Transcriptomic biomarkers analyze all RNA molecules, not solely the exome.  Transcriptomic biomarkers reveal the molecular identity and concentration of RNA in a specific cell or population. Pattern-based RNA expression analysis provides increased diagnostic and prognostic capability in predicting therapeutic responses for individuals. For example, distinct RNA subtypes in breast cancer patients have different survival rates.

Proteomic 
Proteomics permits the quantitative analysis and detection of changes to proteins or protein biomarkers.  Protein biomarkers detect a variety of biological changes, such as protein-protein interactions, post-translational modifications and immunological responses.

Cellular 
Cellular biomarkers allow cells to be isolated, sorted, quantified and characterized by their morphology and physiology. Cellular biomarkers are used in both clinical and laboratory settings, and can discriminate between a large sample of cells based on their antigens. An example of a cellular biomarker sorting technique is Fluorescent-activated cell sorting.

Imaging 
Imaging biomarkers allow earlier detection of disease compared to molecular biomarkers, and streamline translational research in the drug discovery marketplace. For example, one could determine the percent of receptors a drug targets, shortening the time and money of research during the new drug development stage.  Imaging biomarkers also are non-invasive, which is a clinical advantage over molecular biomarkers. Some of the image-based biomarkers are X-Ray, Computed Tomography (CT), Positron Emission Tomography (PET), Single Photo Emission Computed Tomography (SPECT) and Magnetic Resonance Imaging (MRI).

Examples 
 Embryonic: Embryonic biomarkers are very important to fetuses, as each cell's role is decided through the use of biomarkers. Research has been conducted concerning the use of embryonic stem cells (ESCs) in regenerative medicine. This is because certain biomarkers within a cell could be altered (most likely in the tertiary stage of their formation) to change the future role of the cell, thereby creating new ones. One example of an embryonic biomarker is the protein Oct-4.
Autism: ASDs are complex; autism is a medical condition with several etiologies caused due to the interactions between environmental conditions and genetic vulnerability. The challenge in finding out the biomarkers related to ASDs is that they may reflect genetic or neurobiological changes that may be active only to a certain point. ASDs show heterogeneous clinical symptoms and genetic architecture, which have hindered the identification of common genetic susceptibility factors. Still, many researches are being done to find out the main reason behind the genetic incomparability.
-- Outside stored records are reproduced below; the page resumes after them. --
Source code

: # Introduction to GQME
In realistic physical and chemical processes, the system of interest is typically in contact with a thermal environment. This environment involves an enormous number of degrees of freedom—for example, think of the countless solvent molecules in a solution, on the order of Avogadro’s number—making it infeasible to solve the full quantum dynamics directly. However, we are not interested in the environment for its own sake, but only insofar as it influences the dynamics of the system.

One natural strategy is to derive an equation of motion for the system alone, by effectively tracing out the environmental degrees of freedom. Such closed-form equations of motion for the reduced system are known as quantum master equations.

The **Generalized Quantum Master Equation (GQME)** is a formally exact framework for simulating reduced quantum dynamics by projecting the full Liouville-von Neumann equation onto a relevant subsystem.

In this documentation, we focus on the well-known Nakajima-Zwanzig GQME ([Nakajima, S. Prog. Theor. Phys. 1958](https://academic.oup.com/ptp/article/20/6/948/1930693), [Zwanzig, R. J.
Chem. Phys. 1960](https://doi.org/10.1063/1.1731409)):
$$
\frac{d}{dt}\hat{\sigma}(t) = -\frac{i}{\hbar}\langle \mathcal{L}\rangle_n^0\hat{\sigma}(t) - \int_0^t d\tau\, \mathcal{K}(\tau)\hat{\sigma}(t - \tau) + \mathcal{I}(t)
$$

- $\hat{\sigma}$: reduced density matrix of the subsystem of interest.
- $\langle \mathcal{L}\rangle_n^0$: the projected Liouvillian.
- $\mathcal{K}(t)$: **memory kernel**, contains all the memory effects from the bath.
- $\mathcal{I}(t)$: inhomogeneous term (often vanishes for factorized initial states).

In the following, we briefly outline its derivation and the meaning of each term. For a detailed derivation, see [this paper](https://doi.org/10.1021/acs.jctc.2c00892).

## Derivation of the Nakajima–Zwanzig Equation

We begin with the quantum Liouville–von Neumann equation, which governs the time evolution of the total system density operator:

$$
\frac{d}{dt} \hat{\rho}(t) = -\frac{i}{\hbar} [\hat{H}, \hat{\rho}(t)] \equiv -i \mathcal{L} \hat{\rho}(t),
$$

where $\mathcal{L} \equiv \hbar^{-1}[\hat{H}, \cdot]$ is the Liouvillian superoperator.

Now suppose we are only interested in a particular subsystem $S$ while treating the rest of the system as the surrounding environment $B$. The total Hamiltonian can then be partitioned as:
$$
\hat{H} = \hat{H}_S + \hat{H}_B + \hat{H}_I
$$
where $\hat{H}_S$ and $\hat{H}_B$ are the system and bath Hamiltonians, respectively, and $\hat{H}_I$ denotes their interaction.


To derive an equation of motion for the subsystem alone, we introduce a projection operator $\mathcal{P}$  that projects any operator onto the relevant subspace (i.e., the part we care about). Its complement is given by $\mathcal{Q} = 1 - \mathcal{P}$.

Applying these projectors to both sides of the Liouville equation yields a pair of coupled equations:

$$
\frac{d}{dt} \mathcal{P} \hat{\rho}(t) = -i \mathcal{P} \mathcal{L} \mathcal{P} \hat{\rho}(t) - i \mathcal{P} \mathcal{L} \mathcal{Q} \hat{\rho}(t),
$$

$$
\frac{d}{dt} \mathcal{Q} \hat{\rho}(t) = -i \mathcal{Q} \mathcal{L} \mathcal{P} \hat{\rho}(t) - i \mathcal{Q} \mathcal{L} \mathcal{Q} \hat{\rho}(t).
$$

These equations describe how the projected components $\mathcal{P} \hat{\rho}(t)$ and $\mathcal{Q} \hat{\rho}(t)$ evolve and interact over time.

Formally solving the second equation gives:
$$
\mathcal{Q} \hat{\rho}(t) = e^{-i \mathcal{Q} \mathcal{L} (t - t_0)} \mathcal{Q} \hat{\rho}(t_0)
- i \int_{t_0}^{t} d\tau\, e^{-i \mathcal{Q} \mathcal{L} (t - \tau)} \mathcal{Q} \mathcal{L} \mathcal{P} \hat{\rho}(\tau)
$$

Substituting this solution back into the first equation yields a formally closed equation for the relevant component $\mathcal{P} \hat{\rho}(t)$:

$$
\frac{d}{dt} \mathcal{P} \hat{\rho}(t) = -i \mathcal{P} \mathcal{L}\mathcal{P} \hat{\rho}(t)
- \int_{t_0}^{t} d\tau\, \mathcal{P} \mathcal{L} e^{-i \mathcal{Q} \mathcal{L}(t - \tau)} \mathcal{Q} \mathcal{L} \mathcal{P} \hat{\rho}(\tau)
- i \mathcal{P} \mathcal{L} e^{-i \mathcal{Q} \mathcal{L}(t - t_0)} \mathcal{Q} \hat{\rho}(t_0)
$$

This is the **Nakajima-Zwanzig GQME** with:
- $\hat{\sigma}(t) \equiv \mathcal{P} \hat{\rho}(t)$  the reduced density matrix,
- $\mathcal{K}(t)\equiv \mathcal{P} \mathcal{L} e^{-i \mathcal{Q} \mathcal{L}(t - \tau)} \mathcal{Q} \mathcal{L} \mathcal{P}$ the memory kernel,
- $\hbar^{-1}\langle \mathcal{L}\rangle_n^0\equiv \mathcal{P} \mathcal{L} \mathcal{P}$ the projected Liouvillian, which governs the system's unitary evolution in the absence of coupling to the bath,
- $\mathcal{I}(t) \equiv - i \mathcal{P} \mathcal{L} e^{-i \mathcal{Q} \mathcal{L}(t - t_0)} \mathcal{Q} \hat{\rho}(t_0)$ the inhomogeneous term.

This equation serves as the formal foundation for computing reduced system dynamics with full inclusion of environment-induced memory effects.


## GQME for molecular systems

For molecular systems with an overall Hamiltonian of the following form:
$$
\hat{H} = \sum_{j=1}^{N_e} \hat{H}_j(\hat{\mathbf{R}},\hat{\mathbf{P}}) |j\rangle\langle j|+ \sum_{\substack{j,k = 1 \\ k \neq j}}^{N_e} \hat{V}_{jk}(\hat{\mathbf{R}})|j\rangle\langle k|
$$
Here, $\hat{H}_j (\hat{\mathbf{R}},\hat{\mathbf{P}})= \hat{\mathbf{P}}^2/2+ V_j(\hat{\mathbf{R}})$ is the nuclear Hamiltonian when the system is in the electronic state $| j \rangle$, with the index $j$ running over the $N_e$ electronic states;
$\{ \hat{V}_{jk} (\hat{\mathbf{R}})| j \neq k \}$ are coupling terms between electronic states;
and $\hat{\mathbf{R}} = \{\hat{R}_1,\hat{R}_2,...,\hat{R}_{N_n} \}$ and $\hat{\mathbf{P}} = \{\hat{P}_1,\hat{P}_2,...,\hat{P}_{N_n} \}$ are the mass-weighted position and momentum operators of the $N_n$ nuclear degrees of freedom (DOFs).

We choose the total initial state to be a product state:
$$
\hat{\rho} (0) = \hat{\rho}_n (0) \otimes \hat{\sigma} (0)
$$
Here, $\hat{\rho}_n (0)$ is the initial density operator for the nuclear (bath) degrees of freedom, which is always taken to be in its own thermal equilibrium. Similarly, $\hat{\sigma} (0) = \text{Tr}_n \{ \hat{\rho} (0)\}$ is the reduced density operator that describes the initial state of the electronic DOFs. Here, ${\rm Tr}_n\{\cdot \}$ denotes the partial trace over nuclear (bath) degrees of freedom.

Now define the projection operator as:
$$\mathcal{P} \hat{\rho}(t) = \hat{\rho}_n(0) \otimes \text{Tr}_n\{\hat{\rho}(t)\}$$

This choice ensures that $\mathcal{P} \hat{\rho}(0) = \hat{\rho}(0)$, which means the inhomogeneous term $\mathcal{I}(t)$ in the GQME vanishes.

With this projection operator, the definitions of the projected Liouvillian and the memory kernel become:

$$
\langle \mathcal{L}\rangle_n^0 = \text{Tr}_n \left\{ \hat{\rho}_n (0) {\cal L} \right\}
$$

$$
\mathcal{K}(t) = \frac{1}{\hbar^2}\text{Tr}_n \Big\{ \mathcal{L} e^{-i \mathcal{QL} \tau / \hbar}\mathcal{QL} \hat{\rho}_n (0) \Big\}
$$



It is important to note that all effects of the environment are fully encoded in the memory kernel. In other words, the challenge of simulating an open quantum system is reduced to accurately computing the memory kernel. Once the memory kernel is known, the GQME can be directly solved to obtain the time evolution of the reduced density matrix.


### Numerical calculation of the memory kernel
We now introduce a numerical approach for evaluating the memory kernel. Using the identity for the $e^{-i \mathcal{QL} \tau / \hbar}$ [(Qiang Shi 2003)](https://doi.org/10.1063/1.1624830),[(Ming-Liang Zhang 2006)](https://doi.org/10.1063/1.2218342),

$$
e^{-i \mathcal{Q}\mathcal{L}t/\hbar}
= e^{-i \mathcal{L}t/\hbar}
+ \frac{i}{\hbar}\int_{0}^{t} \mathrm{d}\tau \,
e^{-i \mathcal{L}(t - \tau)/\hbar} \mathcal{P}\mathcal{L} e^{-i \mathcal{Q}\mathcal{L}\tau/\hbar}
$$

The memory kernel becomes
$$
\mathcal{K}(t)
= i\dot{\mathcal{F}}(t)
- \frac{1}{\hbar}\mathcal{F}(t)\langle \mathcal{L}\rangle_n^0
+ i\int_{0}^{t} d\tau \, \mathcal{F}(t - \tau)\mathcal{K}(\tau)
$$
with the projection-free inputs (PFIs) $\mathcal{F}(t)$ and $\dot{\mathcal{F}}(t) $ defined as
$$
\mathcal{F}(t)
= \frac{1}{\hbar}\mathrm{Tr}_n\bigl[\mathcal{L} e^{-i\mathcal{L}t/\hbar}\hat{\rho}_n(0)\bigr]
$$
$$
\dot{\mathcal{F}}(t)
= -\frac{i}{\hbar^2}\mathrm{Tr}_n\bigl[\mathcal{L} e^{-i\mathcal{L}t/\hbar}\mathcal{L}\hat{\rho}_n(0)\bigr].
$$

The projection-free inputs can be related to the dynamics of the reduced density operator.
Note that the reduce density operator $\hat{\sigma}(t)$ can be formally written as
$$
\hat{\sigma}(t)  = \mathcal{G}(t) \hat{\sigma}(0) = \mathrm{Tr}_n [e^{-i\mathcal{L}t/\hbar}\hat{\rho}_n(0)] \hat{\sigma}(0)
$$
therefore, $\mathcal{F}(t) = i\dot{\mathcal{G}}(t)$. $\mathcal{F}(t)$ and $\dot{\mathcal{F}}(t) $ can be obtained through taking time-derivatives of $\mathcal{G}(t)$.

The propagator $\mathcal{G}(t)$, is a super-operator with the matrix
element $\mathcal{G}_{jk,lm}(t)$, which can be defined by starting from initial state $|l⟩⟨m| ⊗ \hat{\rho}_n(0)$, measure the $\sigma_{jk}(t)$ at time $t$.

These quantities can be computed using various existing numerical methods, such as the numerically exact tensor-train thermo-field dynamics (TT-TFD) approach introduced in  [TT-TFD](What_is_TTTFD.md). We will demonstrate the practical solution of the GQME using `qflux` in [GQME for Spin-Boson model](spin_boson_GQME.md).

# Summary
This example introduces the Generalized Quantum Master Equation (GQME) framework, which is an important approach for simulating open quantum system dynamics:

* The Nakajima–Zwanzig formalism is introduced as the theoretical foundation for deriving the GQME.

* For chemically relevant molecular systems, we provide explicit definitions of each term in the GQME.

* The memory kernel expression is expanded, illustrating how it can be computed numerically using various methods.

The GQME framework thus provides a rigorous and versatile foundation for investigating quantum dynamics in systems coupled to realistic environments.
Cancer: Biomarkers have an extremely high upside for therapeutic interventions in cancer patients.  Most cancer biomarkers consist of proteins or altered segments of DNA, and are expressed in all cells, just at higher rates in cancer cells.  There has not yet been one, universal tumor biomarker, but there is a biomarker for every type of cancer.  These tumor biomarkers are used to track the health of tumors, but cannot serve as the sole diagnostic for specific cancers. Examples of tumoral markers used to follow up cancer treatment are the Carcinoembryonic Antigen (CEA) for colorectal cancer and the Prostate Specific Antigen (PSA) for prostate cancer.  In 2014, Cancer research identified Circulating Tumor Cells (CTCs) and Circulating Tumor DNA (ctDNA) as metastasizing tumor biomarkers with special cellular differentiation and prognostic skills. Innovative technology needs to be harnessed to determine the full capabilities of CTCs and ctDNA, but insight into their roles has potential for new understanding of cancer evolution, invasion and metastasis.